Even with multi-processing, the “after query” computing times are measured in days, if not longer. In the case of NoirLab, the use of multi-processing seems to be expressly forbidden and the single thread time in the Noirlab environment was even longer than the single thread time in our own environment. We, also, need access to light curve processing tools that we may not be able to find in the current Python environment like Transit Least Squares and to AI/ML technologies like XGBoost, for example.
I’m interested in any suggestions that might aid us in planning for retrieval and processing for the exoplanet transit science case. Thanks.
I can’t comment on the NOIRLab Astro DataLab resources, and it sounds like you’re already familiar with their helpdesk resources, but I can speak to the Rubin Science Platform (RSP) capabilities.
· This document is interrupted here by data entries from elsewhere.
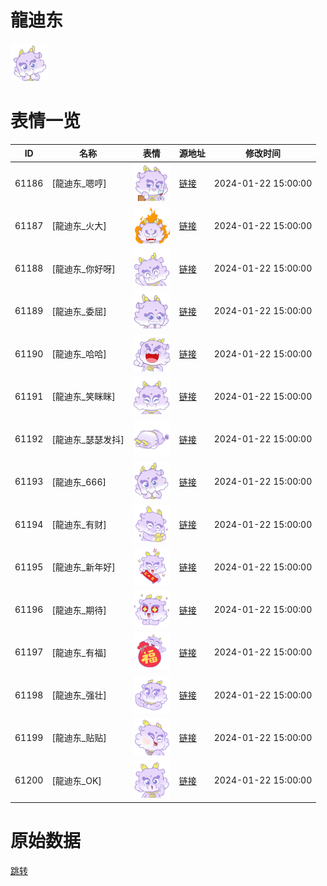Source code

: # 龍迪东

<img src="./cover.png" height="60" alt="cover" />

# 表情一览

|ID|名称|表情|源地址|修改时间|
|----|----|----|----|----|
|61186|[龍迪东_嗯哼]|<img src="./pic/061186_%5B龍迪东_嗯哼%5D.png" height="60" alt="嗯哼"/>|[链接](https://i0.hdslb.com/bfs/garb/6a964a741b8c6d998416156c1c2e3b64f82be5b7.png)|2024-01-22 15:00:00|
|61187|[龍迪东_火大]|<img src="./pic/061187_%5B龍迪东_火大%5D.png" height="60" alt="火大"/>|[链接](https://i0.hdslb.com/bfs/garb/0f6e713844ceb691f9f487a41a7501ae82c0be7a.png)|2024-01-22 15:00:00|
|61188|[龍迪东_你好呀]|<img src="./pic/061188_%5B龍迪东_你好呀%5D.png" height="60" alt="你好呀"/>|[链接](https://i0.hdslb.com/bfs/garb/c99540fcc5e29ecbec0fc357917947e3c05e318c.png)|2024-01-22 15:00:00|
|61189|[龍迪东_委屈]|<img src="./pic/061189_%5B龍迪东_委屈%5D.png" height="60" alt="委屈"/>|[链接](https://i0.hdslb.com/bfs/garb/1160d13e6081be33e3a35e6948c2b0e75ce2d8c9.png)|2024-01-22 15:00:00|
|61190|[龍迪东_哈哈]|<img src="./pic/061190_%5B龍迪东_哈哈%5D.png" height="60" alt="哈哈"/>|[链接](https://i0.hdslb.com/bfs/garb/b3389363cc0d59e966ad917f2c4e3e71483dc207.png)|2024-01-22 15:00:00|
|61191|[龍迪东_笑眯眯]|<img src="./pic/061191_%5B龍迪东_笑眯眯%5D.png" height="60" alt="笑眯眯"/>|[链接](https://i0.hdslb.com/bfs/garb/17f0d5a3c872c5cb1bf4ea0a0e06af13582ebee9.png)|2024-01-22 15:00:00|
|61192|[龍迪东_瑟瑟发抖]|<img src="./pic/061192_%5B龍迪东_瑟瑟发抖%5D.png" height="60" alt="瑟瑟发抖"/>|[链接](https://i0.hdslb.com/bfs/garb/2046b8a3083b070d5d1b89f0b3a489e2e9e8fd8e.png)|2024-01-22 15:00:00|
|61193|[龍迪东_666]|<img src="./pic/061193_%5B龍迪东_666%5D.png" height="60" alt="666"/>|[链接](https://i0.hdslb.com/bfs/garb/87717ee0dff80182a93c1a3c8043d77359d8fd64.png)|2024-01-22 15:00:00|
|61194|[龍迪东_有财]|<img src="./pic/061194_%5B龍迪东_有财%5D.png" height="60" alt="有财"/>|[链接](https://i0.hdslb.com/bfs/garb/c56ab8efc78de5bf32343f08ae24e2ac9130575a.png)|2024-01-22 15:00:00|
|61195|[龍迪东_新年好]|<img src="./pic/061195_%5B龍迪东_新年好%5D.png" height="60" alt="新年好"/>|[链接](https://i0.hdslb.com/bfs/garb/a284a4b8b4ff45f203ecfe96df54c75824020ead.png)|2024-01-22 15:00:00|
|61196|[龍迪东_期待]|<img src="./pic/061196_%5B龍迪东_期待%5D.png" height="60" alt="期待"/>|[链接](https://i0.hdslb.com/bfs/garb/44614ec6838cde0ccca416123f7840a0cc02fed6.png)|2024-01-22 15:00:00|
|61197|[龍迪东_有福]|<img src="./pic/061197_%5B龍迪东_有福%5D.png" height="60" alt="有福"/>|[链接](https://i0.hdslb.com/bfs/garb/0b56b39bd152efb8d224ca3ac9a71923e9977691.png)|2024-01-22 15:00:00|
|61198|[龍迪东_强壮]|<img src="./pic/061198_%5B龍迪东_强壮%5D.png" height="60" alt="强壮"/>|[链接](https://i0.hdslb.com/bfs/garb/fcbf29534a1ef2ee4c7534375b8301145e877afc.png)|2024-01-22 15:00:00|
|61199|[龍迪东_贴贴]|<img src="./pic/061199_%5B龍迪东_贴贴%5D.png" height="60" alt="贴贴"/>|[链接](https://i0.hdslb.com/bfs/garb/dee27fb441b4f1500c69a732720eafa507ee00ea.png)|2024-01-22 15:00:00|
|61200|[龍迪东_OK]|<img src="./pic/061200_%5B龍迪东_OK%5D.png" height="60" alt="OK"/>|[链接](https://i0.hdslb.com/bfs/garb/a11deea508651af799390a407d146f20473df5d1.png)|2024-01-22 15:00:00|

# 原始数据

[跳转](./raw.json)

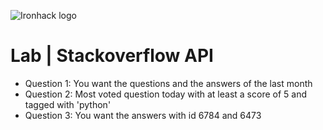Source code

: ![Ironhack logo](https://i.imgur.com/1QgrNNw.png)

# Lab | Stackoverflow API

* Question 1: You want the questions and the answers of the last month
* Question 2: Most voted question today with at least a score of 5 and tagged with 'python'
* Question 3: You want the answers with id 6784 and 6473
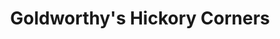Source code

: ---
title: "Goldworthy's Hickory Corners"
url: /hickory-corners/goldworthys-hickory-corners/
shop: Lebensmittel
---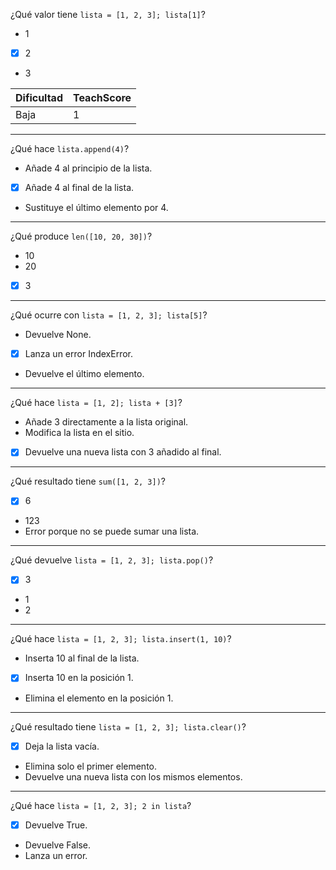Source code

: ¿Qué valor tiene `lista = [1, 2, 3]; lista[1]`?

- 1
- [X] 2
- 3

| Dificultad  | TeachScore |
|-------------|------------|
| Baja        | 1          |

---

¿Qué hace `lista.append(4)`?

- Añade 4 al principio de la lista.
- [X] Añade 4 al final de la lista.
- Sustituye el último elemento por 4.

---

¿Qué produce `len([10, 20, 30])`?

- 10
- 20
- [X] 3

---

¿Qué ocurre con `lista = [1, 2, 3]; lista[5]`?

- Devuelve None.
- [X] Lanza un error IndexError.
- Devuelve el último elemento.

---

¿Qué hace `lista = [1, 2]; lista + [3]`?

- Añade 3 directamente a la lista original.
- Modifica la lista en el sitio.
- [X] Devuelve una nueva lista con 3 añadido al final.

---

¿Qué resultado tiene `sum([1, 2, 3])`?

- [X] 6
- 123
- Error porque no se puede sumar una lista.

---

¿Qué devuelve `lista = [1, 2, 3]; lista.pop()`?

- [X] 3
- 1
- 2

---

¿Qué hace `lista = [1, 2, 3]; lista.insert(1, 10)`?

- Inserta 10 al final de la lista.
- [X] Inserta 10 en la posición 1.
- Elimina el elemento en la posición 1.

---

¿Qué resultado tiene `lista = [1, 2, 3]; lista.clear()`?

- [X] Deja la lista vacía.
- Elimina solo el primer elemento.
- Devuelve una nueva lista con los mismos elementos.

---

¿Qué hace `lista = [1, 2, 3]; 2 in lista`?

- [X] Devuelve True.
- Devuelve False.
- Lanza un error.
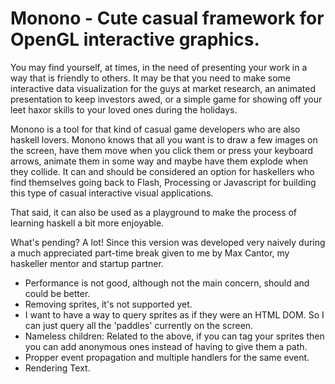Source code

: # Monono - Cute casual framework for OpenGL interactive graphics.

You may find yourself, at times, in the need of presenting your work in
a way that is friendly to others. It may be that you need to make some
interactive data visualization for the guys at market research,
an animated presentation to keep investors awed, or a simple game for
showing off your leet haxor skills to your loved ones during the holidays.

Monono is a tool for that kind of casual game developers who are also
haskell lovers. Monono knows that all you want is to draw a few images
on the screen, have them move when you click them or press your keyboard
arrows, animate them in some way and maybe have them explode when they collide.
It can and should be considered an option for haskellers who find
themselves going back to Flash, Processing or Javascript for building
this type of casual interactive visual applications.

That said, it can also be used as a playground to make the process of learning
haskell a bit more enjoyable.

What's pending? A lot! Since this version was developed very naively during a much
appreciated part-time break given to me by Max Cantor, my haskeller mentor
and startup partner.

* Performance is not good, although not the main concern, should and could be better.
* Removing sprites, it's not supported yet.
* I want to have a way to query sprites as if they were an HTML DOM.
  So I can just query all the 'paddles' currently on the screen.
* Nameless children: Related to the above, if you can tag your sprites then you can add
  anonymous ones instead of having to give them a path.
* Propper event propagation and multiple handlers for the same event.
* Rendering Text.
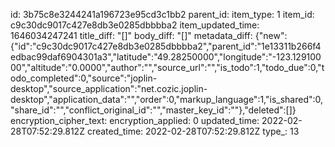 id: 3b75c8e3244241a196723e95cd3c1bb2
parent_id: 
item_type: 1
item_id: c9c30dc9017c427e8db3e0285dbbbba2
item_updated_time: 1646034247241
title_diff: "[]"
body_diff: "[]"
metadata_diff: {"new":{"id":"c9c30dc9017c427e8db3e0285dbbbba2","parent_id":"1e13311b266f4edbac99daf6904301a3","latitude":"49.28250000","longitude":"-123.12910000","altitude":"0.0000","author":"","source_url":"","is_todo":1,"todo_due":0,"todo_completed":0,"source":"joplin-desktop","source_application":"net.cozic.joplin-desktop","application_data":"","order":0,"markup_language":1,"is_shared":0,"share_id":"","conflict_original_id":"","master_key_id":""},"deleted":[]}
encryption_cipher_text: 
encryption_applied: 0
updated_time: 2022-02-28T07:52:29.812Z
created_time: 2022-02-28T07:52:29.812Z
type_: 13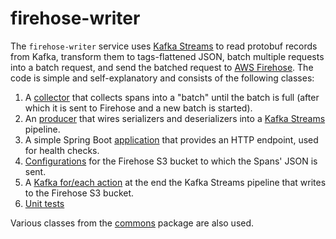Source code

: # firehose-writer

The `firehose-writer` service uses [Kafka Streams](https://kafka.apache.org/documentation/streams/) to read protobuf
records from Kafka, transform them to tags-flattened JSON, batch multiple requests into a batch request, and send the
batched request to [AWS Firehose](https://aws.amazon.com/kinesis/data-firehose/).
The code is simple and self-explanatory and consists of the following classes:
1. A [collector](https://github.com/ExpediaDotCom/haystack-pipes/blob/master/firehose-writer/src/main/java/com/expedia/www/haystack/pipes/firehoseWriter/FirehoseCollector.java)
that collects spans into a "batch" until the batch is full (after which it is sent to Firehose and a new batch is 
started).
2. An [producer](https://github.com/ExpediaDotCom/haystack-pipes/blob/master/firehose-writer/src/main/java/com/expedia/www/haystack/pipes/firehoseWriter/ProtobufToFirehoseProducer.java)
that wires serializers and deserializers into a
[Kafka Streams](https://cwiki.apache.org/confluence/display/KAFKA/Kafka+Streams) pipeline.
2. A simple Spring Boot [application](https://github.com/ExpediaDotCom/haystack-pipes/blob/master/firehose-writer/src/main/java/com/expedia/www/haystack/pipes/firehoseWriter/FirehoseIsActiveController.java)
that provides an HTTP endpoint, used for health checks.
3. [Configurations](https://github.com/ExpediaDotCom/haystack-pipes/blob/master/firehose-writer/src/main/java/com/expedia/www/haystack/pipes/firehoseWriter/FirehoseConfigurationProvider.java)
for the Firehose S3 bucket to which the Spans' JSON is sent.
4. A [Kafka for/each action](https://github.com/ExpediaDotCom/haystack-pipes/blob/master/firehose-writer/src/main/java/com/expedia/www/haystack/pipes/firehoseWriter/FirehoseAction.java)
at the end the Kafka Streams pipeline that writes to the Firehose S3 bucket.
5. [Unit tests](https://github.com/ExpediaDotCom/haystack-pipes/tree/master/firehose-writer/src/test/java/com/expedia/www/haystack/pipes/firehoseWriter)

Various classes from the [commons](https://github.com/ExpediaDotCom/haystack-pipes/tree/master/commons)
package are also used.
In the RSP it is possible to install other python code packages that might be needed for data analysis. But the computational resources are shared, and the default allocation is minimal for the types of processing you mention, yes.
In the future, there will be additional resources for LSST data processing. One will come from the Independent Data Access Centers (IDACs), some of which may offer more compute power or even GPUs. The other will be additional resources hosted by Rubin, and allocated by the Resource Allocation Committee through a proposal process. At this time there is not much concrete information on these resources or their timeline, but I can quote the RSP Roadmap: “There is a high demand for more performant computation, which we are committed to provide within our resources. A Dask (parallel Python computing) service is on the roadmap, and we are investigating ways to competitively provide access to GPU and/or other resources friendly to machine learning.”
Further information will be advertised here in the Forum when these opportunities become available.
I think this provides the current answer for your question, so I’m going to tentatively mark this post as the solution – but if this didn’t answer your question please unmark it and reply in the thread, we’ll continue the discussion.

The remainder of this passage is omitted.